This guy isn't oblivious to the fact that I'm there. He's helped me more than once on math, and we've shared a couple inside jokes. He's not a douchebag, more importantly. Etcetera, Etcetera. Let's call him Emil.

Emil, has done more than enough to help me, and I may have fallen for his sarcastic sense of humor.

So, it was a glorious steaming day outside, and we all decided to partner up for a soccer game of World Cup. Me being the socially awkward turtle, I wasn't quite sure who could be my partner in a field of boys and cheerleader-ish type girls.

"Elisabeth." I felt a tap on my shoulder and turned. It was Emil, hovering slightly above me. "Do you want to be partners?" His clear blue eyes looked down on me with expectancy.

I couldn't tell whether I was blushing or if the sun was unusually hot, but I nodded. "Sure, I don't mind."

He smiled, "Alright, let's do this. Aren't you from Brazil anyways?"

So that's why you picked me...? "Yeah, but I--." I began. I was meaning to say that I wasn't a great soccer player like my brother, but I guess that's what happens with stereotypes.

"Great!" He cut me off excitedly. Yes, I understood this was rude, but come on! When your crush gets excited over something, it's almost adorable.

The Game actually goes like this: Once you partner up with someone, you are officially a "team." Once you or your partner scores a goal, you're safe and you can watch everyone else. If you're one of the last 5 (or 3) teams remaining, an with no goals, you're eliminated.

I actually did quite well with someone for a lack of foot-eye coordination, despite having almost sprained my ankle. Emil came up to me when I did, cause I found it hard to stand up and we had to pause the game.

"Yo, Elisabeth, you alright?" He asked, raising an eyebrow. I didn't give an immediate response, but I did manage to look at him. That's when he stretched out his hand to me. And it immediately felt like a scene from Ouran High School Host Club. The wind gently blew my hair to the side, rustling the grass around me. Gripping his hand, he pulled me up effortlessly.

"Thanks." I breathed, with a smile. Emil nodded. "Alright," I shouted to the rest of the group gathered. "I'm just fine. Let's do this!" The group acknowledged this and continued playing. For once, I felt a new feeling: Inclusion. I was a active part of something, something where I could make a difference.
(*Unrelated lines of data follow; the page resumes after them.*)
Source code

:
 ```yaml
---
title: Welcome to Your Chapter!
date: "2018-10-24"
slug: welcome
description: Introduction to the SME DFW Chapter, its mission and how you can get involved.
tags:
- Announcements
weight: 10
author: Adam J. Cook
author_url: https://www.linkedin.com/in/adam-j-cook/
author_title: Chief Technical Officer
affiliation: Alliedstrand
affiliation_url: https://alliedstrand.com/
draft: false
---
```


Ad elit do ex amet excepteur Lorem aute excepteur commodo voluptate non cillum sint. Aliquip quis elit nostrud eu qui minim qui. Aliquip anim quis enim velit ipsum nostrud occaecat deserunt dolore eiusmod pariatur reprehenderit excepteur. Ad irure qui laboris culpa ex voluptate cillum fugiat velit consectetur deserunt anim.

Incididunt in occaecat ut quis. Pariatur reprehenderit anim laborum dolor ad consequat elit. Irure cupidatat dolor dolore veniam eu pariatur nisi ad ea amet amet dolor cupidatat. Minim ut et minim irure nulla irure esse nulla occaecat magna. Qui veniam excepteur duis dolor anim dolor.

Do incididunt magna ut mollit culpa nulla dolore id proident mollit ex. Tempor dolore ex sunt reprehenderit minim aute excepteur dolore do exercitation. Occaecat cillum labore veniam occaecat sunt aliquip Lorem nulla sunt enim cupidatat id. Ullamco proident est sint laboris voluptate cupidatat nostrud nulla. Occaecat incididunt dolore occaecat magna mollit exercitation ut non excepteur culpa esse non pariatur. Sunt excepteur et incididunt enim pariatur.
Something I felt was missing in my elementary years. I didn't have to be friends with everyone to have my voice heard.

As we scored a goal, Emil and I celebrated, but it brought me something that I would've never thought of earlier. I didn't care if Emil liked sports and I preferred books. I was always glued to this idea that I could never be friends with a sports-orientated person (let alone date) and that I should go for the more artistic/thespian side of the spectrum. Well, I know some people who proved me wrong by a long shot.

And although Emil went with his own separate group of friends, I had a wide smile on my face as I laid in the grass and watched the other teams flail for a goal. A good friend of mine, Adeline, noticed this. She was best friends with Katie so I figured she had her fair share of third-wheel l'amour.
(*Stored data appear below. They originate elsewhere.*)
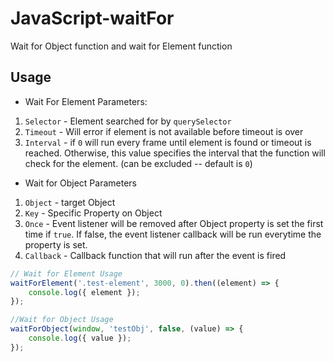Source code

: # JavaScript-waitFor
Wait for Object function and wait for Element function


## Usage

- Wait For Element Parameters:
1. `Selector` - Element searched for by `querySelector`
2. `Timeout` - Will error if element is not available before timeout is over
3. `Interval` - if `0` will run every frame until element is found or timeout is reached. Otherwise, this value specifies the interval that the function will check for the element. (can be excluded -- default is `0`)

- Wait for Object Parameters
1. `Object` - target Object
2. `Key` - Specific Property on Object
3. `Once` - Event listener will be removed after Object property is set the first time if `true`. If false, the event listener callback will be run everytime the property is set.
4. `Callback` - Callback function that will run after the event is fired

```js
// Wait for Element Usage
waitForElement('.test-element', 3000, 0).then((element) => {
	console.log({ element });
});

//Wait for Object Usage
waitForObject(window, 'testObj', false, (value) => {
	console.log({ value });
});
```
"I've never seen you so happy after a sports game, Elisabeth. You got pushed around so much you're actually bleeding, but you're smiling?"

True, everything from the waist down felt on fire, and it was continuing to blaze in the midday sun. But, I honestly didn't care. "I had a breakthrough and I was able to let something go that I've been trying to for the past three years."

"Emil helped you with this? You looked so happy with him." Adeline noticed, tossing her brown hair to the side.

"Mhmm. I've had so many moments here where I just wanted to curl into a ball in disappear, but I've found happiness in even the small things."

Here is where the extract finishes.